(TASK DETAILS): Restate the data exactly, with nothing altered.

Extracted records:
-*-*-

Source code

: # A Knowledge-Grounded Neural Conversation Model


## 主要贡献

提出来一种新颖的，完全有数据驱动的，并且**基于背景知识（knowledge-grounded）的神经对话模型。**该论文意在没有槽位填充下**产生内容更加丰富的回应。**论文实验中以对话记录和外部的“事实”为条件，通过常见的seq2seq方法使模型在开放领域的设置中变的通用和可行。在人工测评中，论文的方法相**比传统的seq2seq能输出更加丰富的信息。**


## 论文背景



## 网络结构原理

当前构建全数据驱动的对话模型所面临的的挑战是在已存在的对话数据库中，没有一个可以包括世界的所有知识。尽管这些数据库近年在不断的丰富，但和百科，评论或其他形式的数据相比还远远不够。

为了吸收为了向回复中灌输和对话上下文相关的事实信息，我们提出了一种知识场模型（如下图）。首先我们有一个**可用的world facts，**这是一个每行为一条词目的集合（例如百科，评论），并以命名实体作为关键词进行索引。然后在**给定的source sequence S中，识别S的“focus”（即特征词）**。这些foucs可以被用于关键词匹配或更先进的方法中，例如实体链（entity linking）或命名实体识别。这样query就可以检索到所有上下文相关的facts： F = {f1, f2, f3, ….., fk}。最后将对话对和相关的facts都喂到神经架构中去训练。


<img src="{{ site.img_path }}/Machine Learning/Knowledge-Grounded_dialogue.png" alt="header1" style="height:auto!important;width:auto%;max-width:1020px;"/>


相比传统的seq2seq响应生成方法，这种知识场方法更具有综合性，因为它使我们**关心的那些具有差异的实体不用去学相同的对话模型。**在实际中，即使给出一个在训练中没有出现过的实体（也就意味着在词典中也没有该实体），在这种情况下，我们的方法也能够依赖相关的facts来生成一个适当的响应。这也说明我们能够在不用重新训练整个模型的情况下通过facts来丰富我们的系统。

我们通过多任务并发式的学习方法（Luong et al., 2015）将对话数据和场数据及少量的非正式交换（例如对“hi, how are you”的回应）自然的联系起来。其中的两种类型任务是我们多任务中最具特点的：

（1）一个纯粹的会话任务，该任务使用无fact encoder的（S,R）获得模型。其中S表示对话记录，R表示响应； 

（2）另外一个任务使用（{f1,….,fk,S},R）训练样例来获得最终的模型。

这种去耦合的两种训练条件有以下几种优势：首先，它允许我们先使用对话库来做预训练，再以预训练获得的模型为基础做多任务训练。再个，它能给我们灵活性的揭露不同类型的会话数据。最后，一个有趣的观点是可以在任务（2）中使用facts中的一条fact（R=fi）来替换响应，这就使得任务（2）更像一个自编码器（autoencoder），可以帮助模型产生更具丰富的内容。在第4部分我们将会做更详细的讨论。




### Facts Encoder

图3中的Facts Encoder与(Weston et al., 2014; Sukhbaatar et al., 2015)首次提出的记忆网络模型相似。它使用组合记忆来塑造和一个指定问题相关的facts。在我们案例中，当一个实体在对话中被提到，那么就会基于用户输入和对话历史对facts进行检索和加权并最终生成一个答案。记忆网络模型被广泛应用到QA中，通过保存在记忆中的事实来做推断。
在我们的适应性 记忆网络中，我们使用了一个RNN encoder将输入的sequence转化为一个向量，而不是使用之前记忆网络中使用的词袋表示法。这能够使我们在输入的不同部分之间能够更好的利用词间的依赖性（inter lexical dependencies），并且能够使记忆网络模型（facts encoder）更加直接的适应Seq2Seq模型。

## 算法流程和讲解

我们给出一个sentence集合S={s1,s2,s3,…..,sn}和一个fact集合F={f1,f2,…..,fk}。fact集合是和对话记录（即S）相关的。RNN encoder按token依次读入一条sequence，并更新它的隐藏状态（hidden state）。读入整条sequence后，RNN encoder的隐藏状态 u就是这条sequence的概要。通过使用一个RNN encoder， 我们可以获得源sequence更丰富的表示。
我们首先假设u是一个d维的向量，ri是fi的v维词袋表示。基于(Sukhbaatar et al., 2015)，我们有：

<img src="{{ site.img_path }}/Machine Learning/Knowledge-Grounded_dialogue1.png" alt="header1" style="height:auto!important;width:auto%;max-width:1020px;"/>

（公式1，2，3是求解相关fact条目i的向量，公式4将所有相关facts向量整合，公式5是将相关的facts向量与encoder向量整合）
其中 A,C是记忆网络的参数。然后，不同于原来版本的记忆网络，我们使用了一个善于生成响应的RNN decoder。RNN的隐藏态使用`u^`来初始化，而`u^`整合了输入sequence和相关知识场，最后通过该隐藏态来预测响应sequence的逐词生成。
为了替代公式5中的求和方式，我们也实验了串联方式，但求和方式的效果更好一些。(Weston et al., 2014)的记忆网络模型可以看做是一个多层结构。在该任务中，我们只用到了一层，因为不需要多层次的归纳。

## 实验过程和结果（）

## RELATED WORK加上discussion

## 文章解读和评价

-*-*-

(RESPONSE TO THE EXERCISE):
Source code

: # A Knowledge-Grounded Neural Conversation Model


## 主要贡献

提出来一种新颖的，完全有数据驱动的，并且**基于背景知识（knowledge-grounded）的神经对话模型。**该论文意在没有槽位填充下**产生内容更加丰富的回应。**论文实验中以对话记录和外部的“事实”为条件，通过常见的seq2seq方法使模型在开放领域的设置中变的通用和可行。在人工测评中，论文的方法相**比传统的seq2seq能输出更加丰富的信息。**


## 论文背景



## 网络结构原理

当前构建全数据驱动的对话模型所面临的的挑战是在已存在的对话数据库中，没有一个可以包括世界的所有知识。尽管这些数据库近年在不断的丰富，但和百科，评论或其他形式的数据相比还远远不够。

为了吸收为了向回复中灌输和对话上下文相关的事实信息，我们提出了一种知识场模型（如下图）。首先我们有一个**可用的world facts，**这是一个每行为一条词目的集合（例如百科，评论），并以命名实体作为关键词进行索引。然后在**给定的source sequence S中，识别S的“focus”（即特征词）**。这些foucs可以被用于关键词匹配或更先进的方法中，例如实体链（entity linking）或命名实体识别。这样query就可以检索到所有上下文相关的facts： F = {f1, f2, f3, ….., fk}。最后将对话对和相关的facts都喂到神经架构中去训练。


<img src="{{ site.img_path }}/Machine Learning/Knowledge-Grounded_dialogue.png" alt="header1" style="height:auto!important;width:auto%;max-width:1020px;"/>


相比传统的seq2seq响应生成方法，这种知识场方法更具有综合性，因为它使我们**关心的那些具有差异的实体不用去学相同的对话模型。**在实际中，即使给出一个在训练中没有出现过的实体（也就意味着在词典中也没有该实体），在这种情况下，我们的方法也能够依赖相关的facts来生成一个适当的响应。这也说明我们能够在不用重新训练整个模型的情况下通过facts来丰富我们的系统。

我们通过多任务并发式的学习方法（Luong et al., 2015）将对话数据和场数据及少量的非正式交换（例如对“hi, how are you”的回应）自然的联系起来。其中的两种类型任务是我们多任务中最具特点的：

（1）一个纯粹的会话任务，该任务使用无fact encoder的（S,R）获得模型。其中S表示对话记录，R表示响应； 

（2）另外一个任务使用（{f1,….,fk,S},R）训练样例来获得最终的模型。

这种去耦合的两种训练条件有以下几种优势：首先，它允许我们先使用对话库来做预训练，再以预训练获得的模型为基础做多任务训练。再个，它能给我们灵活性的揭露不同类型的会话数据。最后，一个有趣的观点是可以在任务（2）中使用facts中的一条fact（R=fi）来替换响应，这就使得任务（2）更像一个自编码器（autoencoder），可以帮助模型产生更具丰富的内容。在第4部分我们将会做更详细的讨论。




### Facts Encoder

图3中的Facts Encoder与(Weston et al., 2014; Sukhbaatar et al., 2015)首次提出的记忆网络模型相似。它使用组合记忆来塑造和一个指定问题相关的facts。在我们案例中，当一个实体在对话中被提到，那么就会基于用户输入和对话历史对facts进行检索和加权并最终生成一个答案。记忆网络模型被广泛应用到QA中，通过保存在记忆中的事实来做推断。
在我们的适应性 记忆网络中，我们使用了一个RNN encoder将输入的sequence转化为一个向量，而不是使用之前记忆网络中使用的词袋表示法。这能够使我们在输入的不同部分之间能够更好的利用词间的依赖性（inter lexical dependencies），并且能够使记忆网络模型（facts encoder）更加直接的适应Seq2Seq模型。

## 算法流程和讲解

我们给出一个sentence集合S={s1,s2,s3,…..,sn}和一个fact集合F={f1,f2,…..,fk}。fact集合是和对话记录（即S）相关的。RNN encoder按token依次读入一条sequence，并更新它的隐藏状态（hidden state）。读入整条sequence后，RNN encoder的隐藏状态 u就是这条sequence的概要。通过使用一个RNN encoder， 我们可以获得源sequence更丰富的表示。
我们首先假设u是一个d维的向量，ri是fi的v维词袋表示。基于(Sukhbaatar et al., 2015)，我们有：

<img src="{{ site.img_path }}/Machine Learning/Knowledge-Grounded_dialogue1.png" alt="header1" style="height:auto!important;width:auto%;max-width:1020px;"/>

（公式1，2，3是求解相关fact条目i的向量，公式4将所有相关facts向量整合，公式5是将相关的facts向量与encoder向量整合）
其中 A,C是记忆网络的参数。然后，不同于原来版本的记忆网络，我们使用了一个善于生成响应的RNN decoder。RNN的隐藏态使用`u^`来初始化，而`u^`整合了输入sequence和相关知识场，最后通过该隐藏态来预测响应sequence的逐词生成。
为了替代公式5中的求和方式，我们也实验了串联方式，但求和方式的效果更好一些。(Weston et al., 2014)的记忆网络模型可以看做是一个多层结构。在该任务中，我们只用到了一层，因为不需要多层次的归纳。

## 实验过程和结果（）

## RELATED WORK加上discussion

## 文章解读和评价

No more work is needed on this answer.